深淵に呑まれる影
アマネの決意をあざ笑うかのように、ネビロスの影はさらに濃く、重く、世界を覆い尽くしていった。大地は黒に沈み、森の木々は影に飲まれて虚ろな残骸へと変わる。まるで世界そのものが、アマネを拒絶しているかのようだった。
「はっ……はぁっ……!」
継星刀を振るうたびに光は走る。だが、その一閃すらも影に絡め取られ、勢いを殺される。腕に、脚に、幾筋もの黒い傷が刻まれ、灼けるような痛みが走った。影は血肉を求め、じわじわと生命力を吸い上げていく。
「どうした、勇者。光を掲げると豪語したはずだろう?」
ネビロスの声が、深淵の底から響く。幾千の影が口を開き、同じ嘲りを繰り返した。
「お前の光など……ただの餌にすぎぬ」
「くっ……まだ……負けない!」
アマネは必死に抗う。だが、影は意思を持つように彼女を翻弄する。頭上からの矢、足元をすくう鎖、背後から迫る刃。いくら斬り払っても、次の瞬間には倍以上の闇が押し寄せてきた。
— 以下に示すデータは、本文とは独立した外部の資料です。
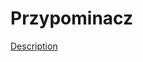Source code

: # Przypominacz

[Description](http://szymonsiarkiewicz.pl/poradniki/kurs-qt/kurs-qt-aplikacja-chowana-w-system-tray/)


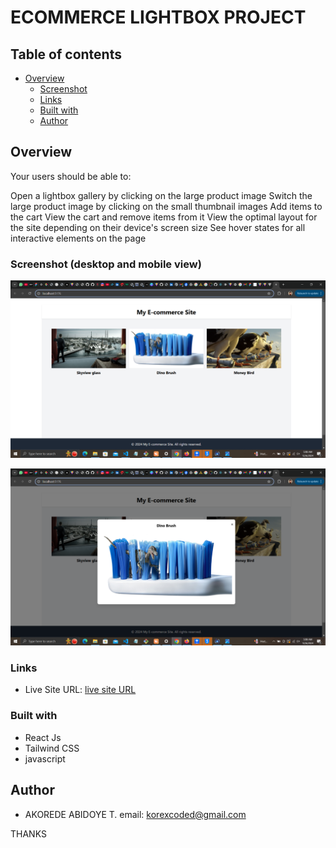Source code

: 
# ECOMMERCE LIGHTBOX PROJECT

## Table of contents

- [Overview](#overview)
  - [Screenshot](#screenshot)
  - [Links](#links)
  - [Built with](#built-with)
  - [Author](#author)
  


## Overview


Your users should be able to:

Open a lightbox gallery by clicking on the large product image
Switch the large product image by clicking on the small thumbnail images
Add items to the cart
View the cart and remove items from it
View the optimal layout for the site depending on their device's screen size
See hover states for all interactive elements on the page


### Screenshot (desktop and mobile view)

![desktop](/src/assets/LBdesktop.png)

![active state](/src/assets/active.png)


### Links

- Live Site URL: [live site URL](https://ecommerce-lightbox-react.vercel.app/)


### Built with

- React Js
- Tailwind CSS
- javascript


## Author

- AKOREDE ABIDOYE T.
email: korexcoded@gmail.com



THANKS 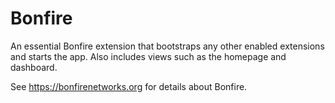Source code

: # Bonfire 

An essential Bonfire extension that bootstraps any other enabled extensions and starts the app. Also includes views such as the homepage and dashboard.

See https://bonfirenetworks.org for details about Bonfire.

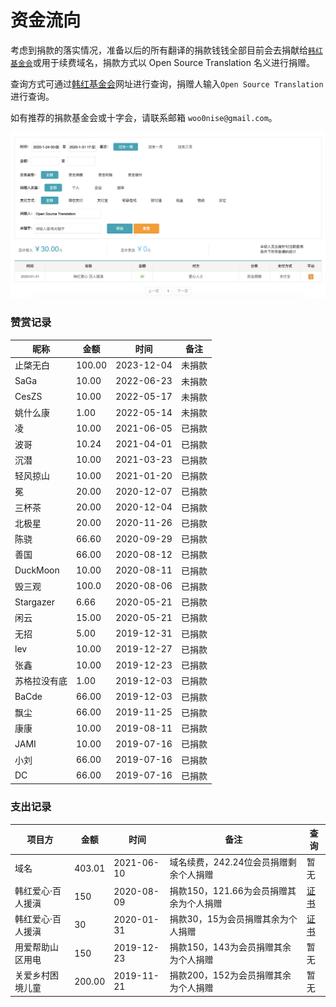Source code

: # 资金流向

考虑到捐款的落实情况，准备以后的所有翻译的捐款钱钱全部目前会去捐献给[`韩红基金会`](http://www.hhax.org/)或用于续费域名，捐款方式以 Open Source Translation 名义进行捐赠。

查询方式可通过[韩红基金会](http://www.hhax.org/g.html?type=10\&URLparamName=%E7%88%B1%E5%BF%83%E6%8D%90%E8%B5%A0)网址进行查询，捐赠人输入`Open Source Translation`进行查询。

如有推荐的捐款基金会或十字会，请联系邮箱 `woo0nise@gmail.com`。

![](.gitbook/assets/WX20200131-173347@2x.png)

### 赞赏记录

| 昵称        | 金额     | 时间         | 备注  |
| --------- | ------ | ---------- | --- |
| 止棨无白      | 100.00 | 2023-12-04 | 未捐款 |
| SaGa      | 10.00  | 2022-06-23 | 未捐款 |
| CesZS     | 10.00  | 2022-05-17 | 未捐款 |
| 姚什么康      | 1.00   | 2022-05-14 | 未捐款 |
| 凌         | 10.00  | 2021-06-05 | 已捐款 |
| 波哥        | 10.24  | 2021-04-01 | 已捐款 |
| 沉潜        | 10.00  | 2021-03-23 | 已捐款 |
| 轻风掠山      | 10.00  | 2021-01-20 | 已捐款 |
| 冕         | 20.00  | 2020-12-07 | 已捐款 |
| 三杯茶       | 20.00  | 2020-12-04 | 已捐款 |
| 北极星       | 20.00  | 2020-11-26 | 已捐款 |
| 陈骁        | 66.60  | 2020-09-29 | 已捐款 |
| 善国        | 66.00  | 2020-08-12 | 已捐款 |
| DuckMoon  | 10.00  | 2020-08-11 | 已捐款 |
| 毁三观       | 100.0  | 2020-08-06 | 已捐款 |
| Stargazer | 6.66   | 2020-05-21 | 已捐款 |
| 闲云        | 15.00  | 2020-05-21 | 已捐款 |
| 无招        | 5.00   | 2019-12-31 | 已捐款 |
| lev       | 10.00  | 2019-12-27 | 已捐款 |
| 张鑫        | 10.00  | 2019-12-23 | 已捐款 |
| 苏格拉没有底    | 1.00   | 2019-12-03 | 已捐款 |
| BaCde     | 66.00  | 2019-12-03 | 已捐款 |
| 飘尘        | 66.00  | 2019-11-25 | 已捐款 |
| 康康        | 10.00  | 2019-08-11 | 已捐款 |
| JAMI      | 10.00  | 2019-07-16 | 已捐款 |
| 小刘        | 66.00  | 2019-07-16 | 已捐款 |
| DC        | 66.00  | 2019-07-16 | 已捐款 |

### 支出记录

| 项目方       | 金额     | 时间         | 备注                       | 查询                                                                   |
| --------- | ------ | ---------- | ------------------------ | -------------------------------------------------------------------- |
| 域名        | 403.01 | 2021-06-10 | 域名续费，242.24位会员捐赠剩余个人捐赠   | 暂无                                                                   |
| 韩红爱心·百人援滇 | 150    | 2020-08-09 | 捐款150，121.66为会员捐赠其余为个人捐赠 | [证书](https://img.zhiiyun.com/blog\_ec62ab8ecebbbed14778d8ea5a9e2b72) |
| 韩红爱心·百人援滇 | 30     | 2020-01-31 | 捐款30，15为会员捐赠其余为个人捐赠      | [证书](https://img.zhiiyun.com/blog\_7ec808170c93ae174947ea5edbd43aef) |
| 用爱帮助山区用电  | 150    | 2019-12-23 | 捐款150，143为会员捐赠其余为个人捐赠    | 暂无                                                                   |
| 关爱乡村困境儿童  | 200.00 | 2019-11-21 | 捐款200，152为会员捐赠其余为个人捐赠    | 暂无                                                                   |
視界が揺れる。汗と血が混ざり、呼吸が荒い。刀を握る指先に力が入らず、膝が思わず地をついた。
「アルト……リュシア……皆……」
心で名を呼ぶ。だがその声は、影のざわめきにかき消される。孤独。絶望。自らが光を掲げることで、逆に闇を広げてしまうのではないか——そんな不安が胸を締め付けた。
「私は……皆を守れるはずなのに……!」
叫びは震え、喉を焦がす熱と混ざって途切れる。影の刃が頬をかすめ、赤い線を刻んだ。その痛みさえ、彼女には遠く感じられた。
「そうだ……その顔だ。希望を掲げ、絶望に沈む……それこそが至高の愉悦よ!」
ネビロスの嗤い声が轟き、闇は津波のように押し寄せてきた。無数の刃と化した影がアマネの身体を切り裂き、肩口に鋭い痛みが走る。鮮血が弧を描いて散り、衣は裂け、布切れが燃え落ちるように宙を舞った。衝撃で視界が跳ね、膝が地を打ちかける。全身を貫く激痛に呼吸が乱れ、胸が締め上げられる。闇の圧は骨の髄まで食い込み、意識の奥をも侵食しようとしていた。
◇
その刹那、胸の奥で小さな光が瞬いた。アルトの声、仲間の笑顔。ソレイユで戦う皆の姿。それらはまだ、確かに彼女の中にある。だが今は、それを掴む余力さえ残されていない。
「……っ、まだ……負けられないのに……!」
握る剣先が震え、地に影が這い寄る。闇と光の均衡が、今まさに崩れ落ちようとしていた。